Problem to work on:
Copy every line of the data in which the word "saved" occurs.
=== Begin Enclosure ===
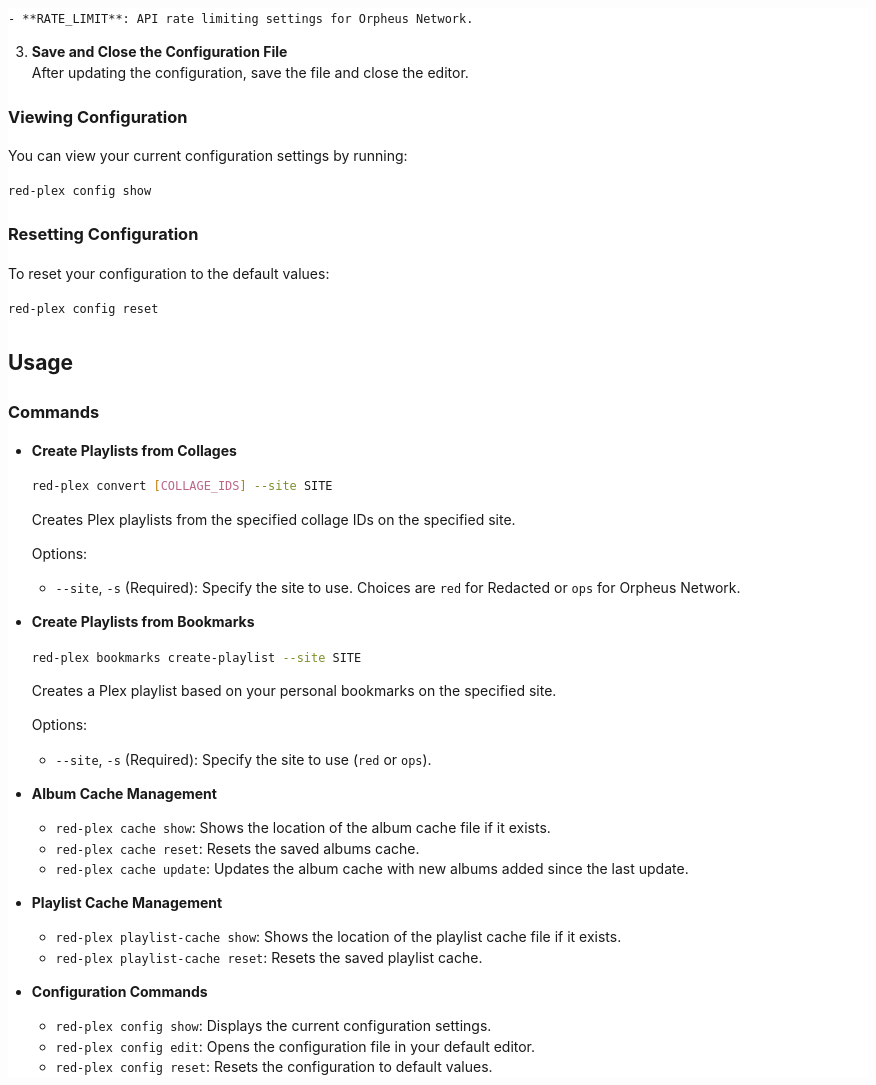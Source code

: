     - **RATE_LIMIT**: API rate limiting settings for Orpheus Network.

3. **Save and Close the Configuration File**  
   After updating the configuration, save the file and close the editor.

### Viewing Configuration

You can view your current configuration settings by running:

```bash
red-plex config show
```

### Resetting Configuration

To reset your configuration to the default values:

```bash
red-plex config reset
```

## Usage

### Commands

- **Create Playlists from Collages**  
  ```bash
  red-plex convert [COLLAGE_IDS] --site SITE
  ```
  Creates Plex playlists from the specified collage IDs on the specified site.

  Options:
  - `--site`, `-s` (Required): Specify the site to use. Choices are `red` for Redacted or `ops` for Orpheus Network.

- **Create Playlists from Bookmarks**  
  ```bash
  red-plex bookmarks create-playlist --site SITE
  ```
  Creates a Plex playlist based on your personal bookmarks on the specified site.

  Options:
  - `--site`, `-s` (Required): Specify the site to use (`red` or `ops`).

- **Album Cache Management**  
  - `red-plex cache show`: Shows the location of the album cache file if it exists.
  - `red-plex cache reset`: Resets the saved albums cache.
  - `red-plex cache update`: Updates the album cache with new albums added since the last update.

- **Playlist Cache Management**  
  - `red-plex playlist-cache show`: Shows the location of the playlist cache file if it exists.
  - `red-plex playlist-cache reset`: Resets the saved playlist cache.

- **Configuration Commands**  
  - `red-plex config show`: Displays the current configuration settings.
  - `red-plex config edit`: Opens the configuration file in your default editor.
  - `red-plex config reset`: Resets the configuration to default values.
=== End Enclosure ===
Your solution:
  - `red-plex cache reset`: Resets the saved albums cache.
  - `red-plex playlist-cache reset`: Resets the saved playlist cache.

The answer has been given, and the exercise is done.